» INFORMATION PROVIDED
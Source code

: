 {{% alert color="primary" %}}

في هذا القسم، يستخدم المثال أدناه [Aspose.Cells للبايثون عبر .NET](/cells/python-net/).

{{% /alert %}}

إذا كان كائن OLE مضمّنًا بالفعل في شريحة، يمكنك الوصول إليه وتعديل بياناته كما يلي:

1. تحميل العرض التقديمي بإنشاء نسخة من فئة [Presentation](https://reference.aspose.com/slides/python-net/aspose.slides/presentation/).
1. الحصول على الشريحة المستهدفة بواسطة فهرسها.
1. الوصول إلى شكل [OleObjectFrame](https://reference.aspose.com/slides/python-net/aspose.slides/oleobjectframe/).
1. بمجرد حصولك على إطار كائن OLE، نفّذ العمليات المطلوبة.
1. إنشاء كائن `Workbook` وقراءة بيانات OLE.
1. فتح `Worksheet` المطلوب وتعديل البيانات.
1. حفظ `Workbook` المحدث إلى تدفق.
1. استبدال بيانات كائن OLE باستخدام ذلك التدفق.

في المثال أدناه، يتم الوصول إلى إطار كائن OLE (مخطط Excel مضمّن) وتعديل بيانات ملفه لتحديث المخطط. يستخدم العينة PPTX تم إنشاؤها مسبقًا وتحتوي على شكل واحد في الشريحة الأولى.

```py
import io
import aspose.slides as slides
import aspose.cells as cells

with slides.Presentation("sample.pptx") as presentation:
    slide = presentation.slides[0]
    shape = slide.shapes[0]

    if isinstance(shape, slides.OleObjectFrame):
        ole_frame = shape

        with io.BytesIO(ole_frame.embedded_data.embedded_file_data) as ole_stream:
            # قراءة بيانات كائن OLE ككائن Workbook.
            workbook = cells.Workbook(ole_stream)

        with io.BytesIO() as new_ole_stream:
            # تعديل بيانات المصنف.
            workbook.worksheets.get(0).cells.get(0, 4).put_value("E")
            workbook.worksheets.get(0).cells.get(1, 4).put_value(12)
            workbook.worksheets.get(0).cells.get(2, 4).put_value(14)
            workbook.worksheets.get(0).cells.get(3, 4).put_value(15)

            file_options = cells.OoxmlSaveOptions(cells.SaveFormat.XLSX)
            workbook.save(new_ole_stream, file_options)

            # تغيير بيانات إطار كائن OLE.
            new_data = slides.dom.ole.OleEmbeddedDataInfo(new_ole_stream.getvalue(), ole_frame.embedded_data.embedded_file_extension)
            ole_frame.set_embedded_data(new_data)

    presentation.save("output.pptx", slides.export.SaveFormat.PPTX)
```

» ASSIGNMENT
Take the entries above and copy them exactly from the first line through the line with "1. استبدال بيانات"; leave out every line after it.

» TASK RESPONSE
Source code

: {{% alert color="primary" %}}

في هذا القسم، يستخدم المثال أدناه [Aspose.Cells للبايثون عبر .NET](/cells/python-net/).

{{% /alert %}}

إذا كان كائن OLE مضمّنًا بالفعل في شريحة، يمكنك الوصول إليه وتعديل بياناته كما يلي:

1. تحميل العرض التقديمي بإنشاء نسخة من فئة [Presentation](https://reference.aspose.com/slides/python-net/aspose.slides/presentation/).
1. الحصول على الشريحة المستهدفة بواسطة فهرسها.
1. الوصول إلى شكل [OleObjectFrame](https://reference.aspose.com/slides/python-net/aspose.slides/oleobjectframe/).
1. بمجرد حصولك على إطار كائن OLE، نفّذ العمليات المطلوبة.
1. إنشاء كائن `Workbook` وقراءة بيانات OLE.
1. فتح `Worksheet` المطلوب وتعديل البيانات.
1. حفظ `Workbook` المحدث إلى تدفق.
1. استبدال بيانات كائن OLE باستخدام ذلك التدفق.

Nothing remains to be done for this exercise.